__What to produce__
With every picture left out, give the data below back exactly.
------ Provided records
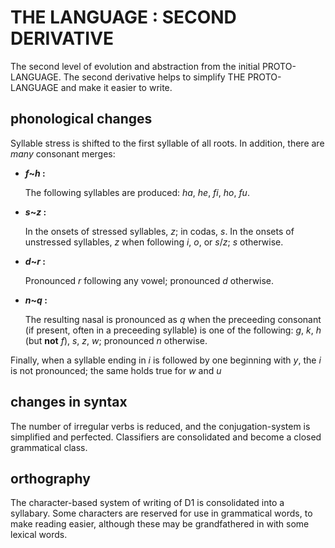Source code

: # THE LANGUAGE : SECOND DERIVATIVE

The second level of evolution and abstraction from the initial PROTO-LANGUAGE. The second derivative helps to simplify THE PROTO-LANGUAGE and make it easier to write.

## phonological changes

Syllable stress is shifted to the first syllable of all roots. In addition, there are *many* consonant merges:

*   <b><i>f</i>~<i>h</i> :</b>

    The following syllables are produced: <i>ha</i>, <i>he</i>, <i>fi</i>, <i>ho</i>, <i>fu</i>.

*   <b><i>s</i>~<i>z</i> :</b>

    In the onsets of stressed syllables, <i>z</i>; in codas, <i>s</i>. In the onsets of unstressed syllables, <i>z</i> when following <i>i</i>, <i>o</i>, or <i>s</i>/<i>z</i>; <i>s</i> otherwise.

*   <b><i>d</i>~<i>r</i> :</b>

    Pronounced <i>r</i> following any vowel; pronounced <i>d</i> otherwise.

*   <b><i>n</i>~<i>q</i> :</b>

    The resulting nasal is pronounced as <i>q</i> when the preceeding consonant (if present, often in a preceeding syllable) is one of the following: <i>g</i>, <i>k</i>, <i>h</i> (but __not__ <i>f</i>), <i>s</i>, <i>z</i>, <i>w</i>; pronounced <i>n</i> otherwise.

Finally, when a syllable ending in <i>i</i> is followed by one beginning with <i>y</i>, the <i>i</i> is not pronounced; the same holds true for <i>w</i> and <i>u</i>

## changes in syntax

The number of irregular verbs is reduced, and the conjugation-system is simplified and perfected. Classifiers are consolidated and become a closed grammatical class.

## orthography

The character-based system of writing of D1 is consolidated into a syllabary. Some characters are reserved for use in grammatical words, to make reading easier, although these may be grandfathered in with some lexical words.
------------
__Response__
Source code

: # THE LANGUAGE : SECOND DERIVATIVE

The second level of evolution and abstraction from the initial PROTO-LANGUAGE. The second derivative helps to simplify THE PROTO-LANGUAGE and make it easier to write.

## phonological changes

Syllable stress is shifted to the first syllable of all roots. In addition, there are *many* consonant merges:

*   <b><i>f</i>~<i>h</i> :</b>

    The following syllables are produced: <i>ha</i>, <i>he</i>, <i>fi</i>, <i>ho</i>, <i>fu</i>.

*   <b><i>s</i>~<i>z</i> :</b>

    In the onsets of stressed syllables, <i>z</i>; in codas, <i>s</i>. In the onsets of unstressed syllables, <i>z</i> when following <i>i</i>, <i>o</i>, or <i>s</i>/<i>z</i>; <i>s</i> otherwise.

*   <b><i>d</i>~<i>r</i> :</b>

    Pronounced <i>r</i> following any vowel; pronounced <i>d</i> otherwise.

*   <b><i>n</i>~<i>q</i> :</b>

    The resulting nasal is pronounced as <i>q</i> when the preceeding consonant (if present, often in a preceeding syllable) is one of the following: <i>g</i>, <i>k</i>, <i>h</i> (but __not__ <i>f</i>), <i>s</i>, <i>z</i>, <i>w</i>; pronounced <i>n</i> otherwise.

Finally, when a syllable ending in <i>i</i> is followed by one beginning with <i>y</i>, the <i>i</i> is not pronounced; the same holds true for <i>w</i> and <i>u</i>

## changes in syntax

The number of irregular verbs is reduced, and the conjugation-system is simplified and perfected. Classifiers are consolidated and become a closed grammatical class.

## orthography

The character-based system of writing of D1 is consolidated into a syllabary. Some characters are reserved for use in grammatical words, to make reading easier, although these may be grandfathered in with some lexical words.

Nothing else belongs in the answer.